Material provided Block Start

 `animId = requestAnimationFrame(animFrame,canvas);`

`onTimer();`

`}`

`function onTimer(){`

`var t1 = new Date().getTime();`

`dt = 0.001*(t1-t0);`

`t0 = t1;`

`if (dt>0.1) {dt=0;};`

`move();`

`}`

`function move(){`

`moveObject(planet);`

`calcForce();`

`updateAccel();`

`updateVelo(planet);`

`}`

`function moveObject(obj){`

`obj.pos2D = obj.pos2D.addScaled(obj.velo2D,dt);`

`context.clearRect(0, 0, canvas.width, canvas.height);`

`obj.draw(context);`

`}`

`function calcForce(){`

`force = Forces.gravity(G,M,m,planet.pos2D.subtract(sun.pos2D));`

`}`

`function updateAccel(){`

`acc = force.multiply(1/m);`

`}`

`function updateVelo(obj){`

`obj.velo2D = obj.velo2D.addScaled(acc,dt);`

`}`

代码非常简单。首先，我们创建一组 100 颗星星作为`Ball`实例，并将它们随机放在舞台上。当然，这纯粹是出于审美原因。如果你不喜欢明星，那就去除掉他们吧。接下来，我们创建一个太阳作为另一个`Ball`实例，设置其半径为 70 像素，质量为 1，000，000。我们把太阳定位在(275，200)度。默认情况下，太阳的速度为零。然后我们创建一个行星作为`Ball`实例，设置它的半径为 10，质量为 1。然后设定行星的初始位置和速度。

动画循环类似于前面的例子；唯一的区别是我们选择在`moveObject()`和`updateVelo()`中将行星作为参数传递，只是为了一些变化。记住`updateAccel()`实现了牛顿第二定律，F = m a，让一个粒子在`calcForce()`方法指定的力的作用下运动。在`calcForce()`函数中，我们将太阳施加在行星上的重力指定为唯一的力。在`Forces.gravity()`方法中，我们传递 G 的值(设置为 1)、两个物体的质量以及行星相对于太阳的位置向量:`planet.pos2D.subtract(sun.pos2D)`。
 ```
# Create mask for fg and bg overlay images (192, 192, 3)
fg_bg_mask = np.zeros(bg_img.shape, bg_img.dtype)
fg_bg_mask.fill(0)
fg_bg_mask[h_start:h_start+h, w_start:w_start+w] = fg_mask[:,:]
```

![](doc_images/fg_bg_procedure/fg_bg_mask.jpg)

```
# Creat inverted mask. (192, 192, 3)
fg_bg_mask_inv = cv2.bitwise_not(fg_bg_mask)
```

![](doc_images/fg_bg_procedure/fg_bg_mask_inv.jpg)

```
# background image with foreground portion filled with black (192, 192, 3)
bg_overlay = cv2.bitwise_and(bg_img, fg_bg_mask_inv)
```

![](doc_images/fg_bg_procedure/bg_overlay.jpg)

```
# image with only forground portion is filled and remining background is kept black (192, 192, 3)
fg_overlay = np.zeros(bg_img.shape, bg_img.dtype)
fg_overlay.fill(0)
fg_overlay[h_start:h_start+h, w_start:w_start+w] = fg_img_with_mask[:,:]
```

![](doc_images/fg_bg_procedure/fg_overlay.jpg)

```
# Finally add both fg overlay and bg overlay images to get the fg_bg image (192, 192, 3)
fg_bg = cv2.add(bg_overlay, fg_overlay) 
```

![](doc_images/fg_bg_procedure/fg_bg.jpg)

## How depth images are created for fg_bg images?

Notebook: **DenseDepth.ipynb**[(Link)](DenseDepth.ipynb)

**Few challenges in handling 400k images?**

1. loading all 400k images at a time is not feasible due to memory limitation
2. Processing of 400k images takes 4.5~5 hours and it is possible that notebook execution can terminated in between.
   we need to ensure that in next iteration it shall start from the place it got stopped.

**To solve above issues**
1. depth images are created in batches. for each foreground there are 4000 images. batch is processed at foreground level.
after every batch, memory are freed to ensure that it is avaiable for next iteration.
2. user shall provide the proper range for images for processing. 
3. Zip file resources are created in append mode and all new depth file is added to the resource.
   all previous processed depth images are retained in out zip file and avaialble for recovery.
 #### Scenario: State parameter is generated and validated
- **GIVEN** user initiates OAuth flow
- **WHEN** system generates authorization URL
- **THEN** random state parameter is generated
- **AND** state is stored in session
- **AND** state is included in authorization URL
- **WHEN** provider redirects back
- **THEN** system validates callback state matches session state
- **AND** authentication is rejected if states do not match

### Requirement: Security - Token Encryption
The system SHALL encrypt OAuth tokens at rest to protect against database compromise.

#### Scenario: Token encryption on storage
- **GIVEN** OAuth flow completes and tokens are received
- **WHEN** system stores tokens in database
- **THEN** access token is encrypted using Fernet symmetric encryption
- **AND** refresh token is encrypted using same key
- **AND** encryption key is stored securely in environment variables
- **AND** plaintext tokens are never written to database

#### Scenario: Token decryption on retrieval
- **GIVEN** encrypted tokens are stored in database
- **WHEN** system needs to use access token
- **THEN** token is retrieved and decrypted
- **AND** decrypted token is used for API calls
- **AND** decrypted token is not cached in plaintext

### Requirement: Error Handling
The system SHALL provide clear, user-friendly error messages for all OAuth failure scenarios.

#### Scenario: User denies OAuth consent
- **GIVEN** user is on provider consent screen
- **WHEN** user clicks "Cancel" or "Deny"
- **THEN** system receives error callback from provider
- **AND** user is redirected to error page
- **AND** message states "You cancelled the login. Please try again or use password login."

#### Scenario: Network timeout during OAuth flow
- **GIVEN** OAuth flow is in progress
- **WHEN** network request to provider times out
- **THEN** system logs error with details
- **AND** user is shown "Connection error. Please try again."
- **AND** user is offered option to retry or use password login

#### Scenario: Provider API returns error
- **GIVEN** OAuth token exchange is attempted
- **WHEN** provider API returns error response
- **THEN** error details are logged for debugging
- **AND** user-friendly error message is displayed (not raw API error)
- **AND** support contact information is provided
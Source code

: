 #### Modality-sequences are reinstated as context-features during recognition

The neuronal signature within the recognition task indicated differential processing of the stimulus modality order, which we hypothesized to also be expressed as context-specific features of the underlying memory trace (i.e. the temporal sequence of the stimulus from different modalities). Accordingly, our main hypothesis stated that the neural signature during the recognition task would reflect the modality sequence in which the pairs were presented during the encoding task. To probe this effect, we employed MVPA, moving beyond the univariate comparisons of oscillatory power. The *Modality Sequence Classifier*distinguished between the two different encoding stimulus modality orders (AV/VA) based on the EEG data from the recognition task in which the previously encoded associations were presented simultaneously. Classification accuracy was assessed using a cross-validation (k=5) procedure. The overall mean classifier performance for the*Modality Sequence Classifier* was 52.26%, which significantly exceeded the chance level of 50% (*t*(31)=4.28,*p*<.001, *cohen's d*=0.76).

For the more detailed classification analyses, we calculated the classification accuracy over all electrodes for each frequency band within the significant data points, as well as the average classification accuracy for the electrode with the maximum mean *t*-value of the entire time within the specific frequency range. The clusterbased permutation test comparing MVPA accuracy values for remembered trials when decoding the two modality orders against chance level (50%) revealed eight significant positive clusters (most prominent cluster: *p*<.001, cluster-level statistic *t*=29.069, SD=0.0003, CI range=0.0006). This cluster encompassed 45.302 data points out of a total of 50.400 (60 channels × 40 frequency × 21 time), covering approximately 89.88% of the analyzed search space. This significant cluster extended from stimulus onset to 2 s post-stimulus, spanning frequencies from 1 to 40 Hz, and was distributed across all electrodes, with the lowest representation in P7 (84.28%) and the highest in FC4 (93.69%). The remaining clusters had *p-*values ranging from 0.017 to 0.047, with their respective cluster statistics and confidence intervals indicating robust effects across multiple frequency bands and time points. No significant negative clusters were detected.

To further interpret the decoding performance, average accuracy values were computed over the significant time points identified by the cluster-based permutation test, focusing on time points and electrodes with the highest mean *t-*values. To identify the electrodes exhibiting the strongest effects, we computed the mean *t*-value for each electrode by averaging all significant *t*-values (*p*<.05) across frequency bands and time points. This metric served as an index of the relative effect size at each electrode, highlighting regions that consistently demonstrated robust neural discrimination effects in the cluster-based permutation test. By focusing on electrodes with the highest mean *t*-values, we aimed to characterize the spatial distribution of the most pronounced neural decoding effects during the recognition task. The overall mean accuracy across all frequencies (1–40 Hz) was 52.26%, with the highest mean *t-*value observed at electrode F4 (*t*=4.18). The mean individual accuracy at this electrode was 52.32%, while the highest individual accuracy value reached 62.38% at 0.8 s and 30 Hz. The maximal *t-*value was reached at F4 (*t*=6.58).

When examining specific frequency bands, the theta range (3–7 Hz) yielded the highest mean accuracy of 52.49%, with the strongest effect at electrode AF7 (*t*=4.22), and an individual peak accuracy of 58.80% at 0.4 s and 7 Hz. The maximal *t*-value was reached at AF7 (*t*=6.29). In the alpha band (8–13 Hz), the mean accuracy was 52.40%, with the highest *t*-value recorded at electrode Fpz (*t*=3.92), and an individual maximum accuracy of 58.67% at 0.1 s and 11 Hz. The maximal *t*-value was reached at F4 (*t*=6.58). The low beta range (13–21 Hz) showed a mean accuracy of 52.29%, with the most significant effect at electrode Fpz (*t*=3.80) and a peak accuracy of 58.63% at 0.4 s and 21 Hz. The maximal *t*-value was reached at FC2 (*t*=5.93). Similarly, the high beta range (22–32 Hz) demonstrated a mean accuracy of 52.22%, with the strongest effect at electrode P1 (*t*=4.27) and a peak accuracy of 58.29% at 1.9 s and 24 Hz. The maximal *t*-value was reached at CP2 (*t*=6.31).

Material provided Block End

What you have to do –
Looking at the entries above, can you reproduce exactly the lines from the one that holds "- **THEN** token is retrieved and decrypted" through the one that holds "- **AND** user-friendly", and only those?

Output of the exercise –
- **THEN** token is retrieved and decrypted
- **AND** decrypted token is used for API calls
- **AND** decrypted token is not cached in plaintext

### Requirement: Error Handling
The system SHALL provide clear, user-friendly error messages for all OAuth failure scenarios.

#### Scenario: User denies OAuth consent
- **GIVEN** user is on provider consent screen
- **WHEN** user clicks "Cancel" or "Deny"
- **THEN** system receives error callback from provider
- **AND** user is redirected to error page
- **AND** message states "You cancelled the login. Please try again or use password login."

#### Scenario: Network timeout during OAuth flow
- **GIVEN** OAuth flow is in progress
- **WHEN** network request to provider times out
- **THEN** system logs error with details
- **AND** user is shown "Connection error. Please try again."
- **AND** user is offered option to retry or use password login

#### Scenario: Provider API returns error
- **GIVEN** OAuth token exchange is attempted
- **WHEN** provider API returns error response
- **THEN** error details are logged for debugging
- **AND** user-friendly error message is displayed (not raw API error)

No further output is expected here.